----- TASK MATERIAL

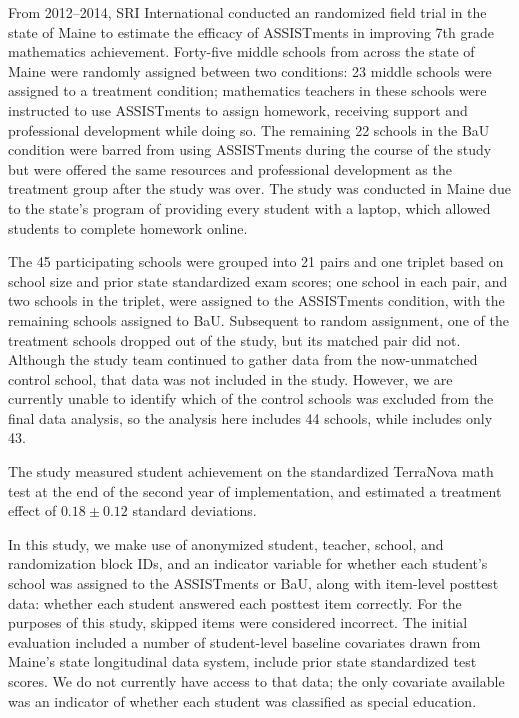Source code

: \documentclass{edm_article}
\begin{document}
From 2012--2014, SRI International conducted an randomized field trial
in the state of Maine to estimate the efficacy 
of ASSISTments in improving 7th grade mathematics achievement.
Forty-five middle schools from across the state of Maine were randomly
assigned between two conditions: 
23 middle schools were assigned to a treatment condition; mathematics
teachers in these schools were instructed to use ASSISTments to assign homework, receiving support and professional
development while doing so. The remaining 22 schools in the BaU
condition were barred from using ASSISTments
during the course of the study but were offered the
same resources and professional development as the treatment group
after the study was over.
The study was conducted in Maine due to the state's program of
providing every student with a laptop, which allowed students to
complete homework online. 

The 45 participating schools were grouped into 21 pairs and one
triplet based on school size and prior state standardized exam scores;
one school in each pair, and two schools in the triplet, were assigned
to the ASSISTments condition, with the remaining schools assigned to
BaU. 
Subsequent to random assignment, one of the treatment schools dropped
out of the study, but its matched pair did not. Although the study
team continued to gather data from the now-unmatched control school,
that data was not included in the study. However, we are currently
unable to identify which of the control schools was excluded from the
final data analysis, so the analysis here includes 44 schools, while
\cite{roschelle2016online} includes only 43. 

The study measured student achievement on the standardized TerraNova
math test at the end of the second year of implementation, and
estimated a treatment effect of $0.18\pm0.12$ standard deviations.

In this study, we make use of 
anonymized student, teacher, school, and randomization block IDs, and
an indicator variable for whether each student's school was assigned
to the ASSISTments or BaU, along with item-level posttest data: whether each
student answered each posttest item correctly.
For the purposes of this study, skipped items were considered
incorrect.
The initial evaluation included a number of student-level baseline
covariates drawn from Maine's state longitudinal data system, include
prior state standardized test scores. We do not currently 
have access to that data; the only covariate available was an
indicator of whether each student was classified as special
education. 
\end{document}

----------

WHAT THE TASK REQUIRES >> Once the images are dropped, set down the remaining material word for word.

WRITTEN ANSWER >>
Source code

: \documentclass{edm_article}
\begin{document}
From 2012--2014, SRI International conducted an randomized field trial
in the state of Maine to estimate the efficacy 
of ASSISTments in improving 7th grade mathematics achievement.
Forty-five middle schools from across the state of Maine were randomly
assigned between two conditions: 
23 middle schools were assigned to a treatment condition; mathematics
teachers in these schools were instructed to use ASSISTments to assign homework, receiving support and professional
development while doing so. The remaining 22 schools in the BaU
condition were barred from using ASSISTments
during the course of the study but were offered the
same resources and professional development as the treatment group
after the study was over.
The study was conducted in Maine due to the state's program of
providing every student with a laptop, which allowed students to
complete homework online. 

The 45 participating schools were grouped into 21 pairs and one
triplet based on school size and prior state standardized exam scores;
one school in each pair, and two schools in the triplet, were assigned
to the ASSISTments condition, with the remaining schools assigned to
BaU. 
Subsequent to random assignment, one of the treatment schools dropped
out of the study, but its matched pair did not. Although the study
team continued to gather data from the now-unmatched control school,
that data was not included in the study. However, we are currently
unable to identify which of the control schools was excluded from the
final data analysis, so the analysis here includes 44 schools, while
\cite{roschelle2016online} includes only 43. 

The study measured student achievement on the standardized TerraNova
math test at the end of the second year of implementation, and
estimated a treatment effect of $0.18\pm0.12$ standard deviations.

In this study, we make use of 
anonymized student, teacher, school, and randomization block IDs, and
an indicator variable for whether each student's school was assigned
to the ASSISTments or BaU, along with item-level posttest data: whether each
student answered each posttest item correctly.
For the purposes of this study, skipped items were considered
incorrect.
The initial evaluation included a number of student-level baseline
covariates drawn from Maine's state longitudinal data system, include
prior state standardized test scores. We do not currently 
have access to that data; the only covariate available was an
indicator of whether each student was classified as special
education. 
\end{document}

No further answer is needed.